I have a 2D numpy array with about 12 columns and 1000+ rows and each cell contains a number from 1 to 5. I'm searching for the best sextuple of columns according to my point system where 1 and 2 generate -1 point and 4 and 5 gives +1.
If a row in a certain sextuple contains, for example, [1, 4, 5, 3, 4, 3] the point for this row should be +2, because 3*1 + 1*(-1) = 2. Next row may be [1, 2, 2, 3, 3, 3] and should be -3 points.
At first, I tried a strait forward loop solution but I realized there are 665 280 possible combinations of columns to compare and when I also need to search for the best quintuple, quadruple etc. the loop is taking forever.
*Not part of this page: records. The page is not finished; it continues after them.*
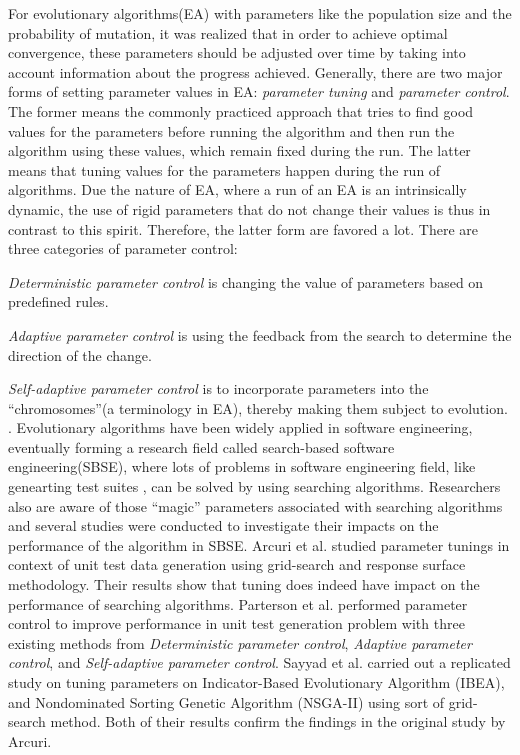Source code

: For evolutionary algorithms(EA) with parameters like the population size and the probability of mutation, it was realized that in order to achieve optimal convergence, these parameters should be adjusted over time by taking into account information about the progress achieved. Generally, there are two major forms of setting parameter values in EA: {\it parameter tuning} and {\it parameter control}\cite{brest2006self}. The former means the commonly practiced approach that tries to find good values for the parameters before running the algorithm and then run the algorithm using these values, which remain fixed during the run. The latter means that tuning values for the parameters happen during the run of algorithms. Due the nature of EA, where a run of an EA is an intrinsically dynamic, the use of rigid parameters that do not change their values is thus in contrast to this spirit\cite{eiben1999parameter}. Therefore,  the latter form are favored a lot. There are three categories of parameter control\cite{eiben1999parameter}:
\bi
\item {\it Deterministic parameter control} is changing the value of parameters based on predefined rules\cite{Fogarty1989}.
\item {\it Adaptive parameter control} is using the feedback from the search to determine the direction of the change\cite{schraudolph1992dynamic,shaefer1987argot}.
\item {\it Self-adaptive parameter control} is to incorporate parameters into the ``chromosomes''(a terminology in EA), thereby making them subject to evolution\cite{brest2006self,qin2005self,omran2005self,yang2008self}.
\ei.
Evolutionary algorithms have been widely applied in software engineering, eventually forming a research field called search-based software engineering(SBSE)\cite{harman2009search}, where lots of problems in software
engineering field, like genearting
test suites \cite{ali2010systematic}, can be solved
by using searching algorithms. Researchers also are aware of those ``magic'' parameters associated with searching algorithms and several studies were conducted to investigate their impacts on the performance of the algorithm in SBSE. Arcuri et al. \cite{arcuri2013parameter} studied parameter tunings in context of unit test data 
generation using grid-search and response surface methodology.
Their results show that tuning does indeed have impact on the performance of searching algorithms. Parterson et al.\cite{paterson2015parameter} performed parameter control to improve performance in unit
test generation problem with three existing methods from {\it Deterministic parameter control}, {\it Adaptive parameter control}, and {\it Self-adaptive parameter control}. Sayyad et al. \cite{sayyad2013parameter} carried out a replicated study on tuning
parameters on Indicator-Based Evolutionary Algorithm (IBEA), and Nondominated Sorting Genetic Algorithm (NSGA-II) using sort of grid-search method. Both of their results confirm the findings in the original study by Arcuri.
Is there perhaps a smarter numpy-way of solving my problem?
import numpy as np
import itertools
N_rows = 10
arr = np.random.random_integers(5, size=(N_rows,12))
x = np.array([0,-1,-1,0,1,1])
y = x[arr]
print(y)
score, best_sextuple = max((y[:,cols].sum(), cols)
for cols in itertools.combinations(range(12),6))
print('''\
score: {s}
sextuple: {c}
'''.format(s = score, c = best_sextuple))
yields, for example,
score: 6
sextuple: (0, 1, 5, 8, 10, 11)
Explanation:
First, let's generate a random example, with 12 columns and 10 rows:
N_rows = 10
arr = np.random.random_integers(5, size=(N_rows,12))
Now we can use numpy indexing to convert the numbers in arr 1,2,...,5 to the values -1,0,1 (according to your scoring system):
x = np.array([0,-1,-1,0,1,1])
y = x[arr]
Next, let's use itertools.combinations to generate all possible combinations of 6 columns:
for cols in itertools.combinations(range(12),6)
and
y[:,cols].sum()
then gives the score for cols, a choice of columns (sextuple).
Finally, use max to pick off the sextuple with the best score:
score, best_sextuple = max((y[:,cols].sum(), cols)
for cols in itertools.combinations(range(12),6))
import numpy
A = numpy.random.randint(1, 6, size=(1000, 12))
points = -1*(A == 1) + -1*(A == 2) + 1*(A == 4) + 1*(A == 5)
columnsums = numpy.sum(points, 0)
def best6(row):
return numpy.argsort(row)[-6:]
bestcolumns = best6(columnsums)
allbestcolumns = map(best6, points)
bestcolumns will now contain the best 6 columns in ascending order. By similar logic, allbestcolumns will contain the best six columns in each row.
Extending on unutbu's longer answer above, it's possible to generate the masked array of scores automatically. Since your scores for values are consistent every pass through the loop, so the scores for each value only need to be calculated once. Here's slightly inelegant way to do it on an example 6x10 array, before and after your scores are applied.
>>> import numpy
>>> values = numpy.random.randint(6, size=(6,10))
>>> values
array([[4, 5, 1, 2, 1, 4, 0, 1, 0, 4],
[2, 5, 2, 2, 3, 1, 3, 5, 3, 1],
[3, 3, 5, 4, 2, 1, 4, 0, 0, 1],
[2, 4, 0, 0, 4, 1, 4, 0, 1, 0],
[0, 4, 1, 2, 0, 3, 3, 5, 0, 1],
[2, 3, 3, 4, 0, 1, 1, 1, 3, 2]])
>>> b = values.copy()
>>> b[ b<3 ] = -1
>>> b[ b==3 ] = 0
>>> b[ b>3 ] = 1
>>> b
array([[ 1, 1, -1, -1, -1, 1, -1, -1, -1, 1],
[-1, 1, -1, -1, 0, -1, 0, 1, 0, -1],
[ 0, 0, 1, 1, -1, -1, 1, -1, -1, -1],
[-1, 1, -1, -1, 1, -1, 1, -1, -1, -1],
[-1, 1, -1, -1, -1, 0, 0, 1, -1, -1],
[-1, 0, 0, 1, -1, -1, -1, -1, 0, -1]])
Incidentally, this thread claims that creating the combinations directly within numpy will yield around 5x faster performance than itertools, though perhaps at the expense of some readability.